Fifth-year senior Mitchell Drury stands upright with his violin resting on his shoulder. He zeroes in on a sheet of music and begins playing the notes, carefully gliding his bow across the violin’s strings. His teacher, MU violin and chamber music professor Eva Szekely, hums to her student’s rhythmic tranquility. “The note before is the one you want to emphasize. Sustain without rushing,” Szekely instructs her intrepid pupil. “That’s beautiful.”
Drury plays a work by renowned nineteenth-century violinist/composer Niccolò Paganini, one of Szekely’s favorite composers. Violinists during Paganini’s time were revered like today’s rock and movie stars, she says. The popularity of classical music has abated some since those times, but Paganini’s music remains eminently popular today. Szekely observes that people today often characterize classical music as being just for the elite and educated, but she explains that much of the music of the nineteenth century was intended for and highly appreciated by the masses. We have more choices of types of music today, and Szekely appreciates some of those types as well: “If I listen to musicians today playing works that are well constructed, interesting, and original, I’m going to like it no matter what type of music it is.”
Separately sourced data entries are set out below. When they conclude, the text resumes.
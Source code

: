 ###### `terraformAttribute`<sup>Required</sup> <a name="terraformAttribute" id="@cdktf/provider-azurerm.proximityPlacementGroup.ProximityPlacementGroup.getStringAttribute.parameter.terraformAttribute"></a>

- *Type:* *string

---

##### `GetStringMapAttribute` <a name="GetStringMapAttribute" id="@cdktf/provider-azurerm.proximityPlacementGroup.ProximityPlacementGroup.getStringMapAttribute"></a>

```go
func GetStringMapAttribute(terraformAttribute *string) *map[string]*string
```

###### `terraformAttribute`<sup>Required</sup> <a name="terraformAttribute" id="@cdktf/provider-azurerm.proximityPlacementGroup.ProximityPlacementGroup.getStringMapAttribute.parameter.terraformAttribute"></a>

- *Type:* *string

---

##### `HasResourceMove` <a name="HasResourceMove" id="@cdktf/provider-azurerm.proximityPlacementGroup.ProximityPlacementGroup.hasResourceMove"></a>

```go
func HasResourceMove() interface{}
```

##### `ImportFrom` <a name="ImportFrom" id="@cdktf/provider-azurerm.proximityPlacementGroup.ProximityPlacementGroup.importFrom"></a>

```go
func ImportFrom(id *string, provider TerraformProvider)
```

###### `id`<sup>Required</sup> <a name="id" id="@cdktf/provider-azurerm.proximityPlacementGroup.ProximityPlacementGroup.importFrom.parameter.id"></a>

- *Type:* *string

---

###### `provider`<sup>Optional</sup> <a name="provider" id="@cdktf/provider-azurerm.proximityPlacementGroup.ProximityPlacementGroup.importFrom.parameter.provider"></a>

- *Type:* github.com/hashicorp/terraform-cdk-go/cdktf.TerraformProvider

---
As Szekely talks about her passion, she lovingly holds an old violin crafted in the Italian city of Cremona. Long before acquiring the violin—the only one of its kind in Missouri —her zeal for playing took shape as a child growing up in Romania. When she was six years old, her father, also a musician, gave young Eva her first violin. “The most important thing when you are six, seven, eight years old is to not be practicing in a room by yourself or else it can easily become a chore,” she observes.
Her practicing eventually paid off. After moving to New York City as a teen, Szekely was accepted to the prestigious Juilliard School of Music where she studied with famed violin teacher Ivan Galamian. “You would not find many violinists in the world who have not at one point or another passed through his hands,” she says. “He focused on the unique way each individual student learned and applied his teaching accordingly.”
Now as a professor, Szekely incorporates her mentor’s teachings at MU. “Every person is different. All my students have special talents, but individually their talents are a unique mix of things,” she explains. “Some people do certain things easier than others; they are stronger in one area or another. That’s a given. The challenge is to find a way to develop and complete the necessary skill sets by the time they graduate.”
Since the violin’s repertoire is so broad as to be impossible to cover during four years of college, Szekely chooses major examples of each historical period in her syllabus: “Sometimes just suggesting a new way to think about a specific detail can suddenly change the sound, the way of expressing the musical ideas.” She explains that providing students with enough one-on-one attention helps them develop and grow as artists and individuals.
Beyond teaching prospective musicians, Szekely says her other love is the Esterhàzy Quartet, a forty-year institution at MU. The quartet gives her the chance to perform in concert regularly throughout the United States, as well as in Europe and South America.